Graph Explorer v<3.0.1 HTTP Fallback Enables HTTPS Interception
CVE-2026-10584 Published on June 2, 2026
HTTPS Fallback to HTTP in Graph Explorer
Proxy server in Graph Explorer before 3.0.1 falls back to HTTP when certificate files are missing, which might allow remote threat actors to obtain sensitive information via interception of requests intended to be sent over HTTPS.
To remediate this issue, users should upgrade to Graph Explorer v3.0.1 or later.
Vulnerability Analysis
CVE-2026-10584 is exploitable with network access, and does not require authorization privileges or user interaction. This vulnerability is consided to have a high level of attack complexity.
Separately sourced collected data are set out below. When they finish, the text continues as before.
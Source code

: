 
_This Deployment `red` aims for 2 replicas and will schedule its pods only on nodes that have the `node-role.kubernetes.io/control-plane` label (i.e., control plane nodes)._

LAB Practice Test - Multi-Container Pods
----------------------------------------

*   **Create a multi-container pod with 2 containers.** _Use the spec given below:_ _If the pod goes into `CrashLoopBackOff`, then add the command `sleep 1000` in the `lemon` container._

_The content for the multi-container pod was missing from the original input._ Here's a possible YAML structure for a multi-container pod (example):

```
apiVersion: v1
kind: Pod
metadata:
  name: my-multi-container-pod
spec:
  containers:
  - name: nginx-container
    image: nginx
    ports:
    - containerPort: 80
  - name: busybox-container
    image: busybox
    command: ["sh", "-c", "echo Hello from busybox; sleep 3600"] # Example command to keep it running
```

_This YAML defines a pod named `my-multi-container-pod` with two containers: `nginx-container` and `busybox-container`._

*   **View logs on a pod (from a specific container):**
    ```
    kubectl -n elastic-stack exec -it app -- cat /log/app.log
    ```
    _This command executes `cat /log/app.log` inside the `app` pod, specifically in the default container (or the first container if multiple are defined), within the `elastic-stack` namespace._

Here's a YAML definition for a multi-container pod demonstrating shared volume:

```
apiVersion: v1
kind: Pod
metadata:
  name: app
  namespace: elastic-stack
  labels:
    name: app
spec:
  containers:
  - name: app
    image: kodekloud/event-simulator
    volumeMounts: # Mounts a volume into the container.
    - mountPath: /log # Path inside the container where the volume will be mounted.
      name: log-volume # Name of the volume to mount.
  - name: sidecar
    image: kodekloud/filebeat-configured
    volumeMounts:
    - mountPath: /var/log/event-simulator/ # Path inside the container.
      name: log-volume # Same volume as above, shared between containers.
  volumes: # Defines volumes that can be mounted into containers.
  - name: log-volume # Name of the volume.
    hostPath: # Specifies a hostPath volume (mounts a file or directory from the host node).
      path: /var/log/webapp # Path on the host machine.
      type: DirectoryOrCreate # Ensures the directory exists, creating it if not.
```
The potential impact of an exploit of this vulnerability is considered to have a high impact on confidentiality, with no impact on integrity and availability.
Weakness Type
Cleartext Transmission of Sensitive Information
The software transmits sensitive or security-critical data in cleartext in a communication channel that can be sniffed by unauthorized actors. Many communication channels can be "sniffed" by attackers during data transmission. For example, network traffic can often be sniffed by any attacker who has access to a network interface. This significantly lowers the difficulty of exploitation by attackers.
Products Associated with CVE-2026-10584
stack.watch emails you whenever new vulnerabilities are published in Aws Graph Explorer or Amazon Aws. Just hit a watch button to start following.
Affected Versions
AWS Graph Explorer:- Version 1.1.0 and below 3.0.1 is affected.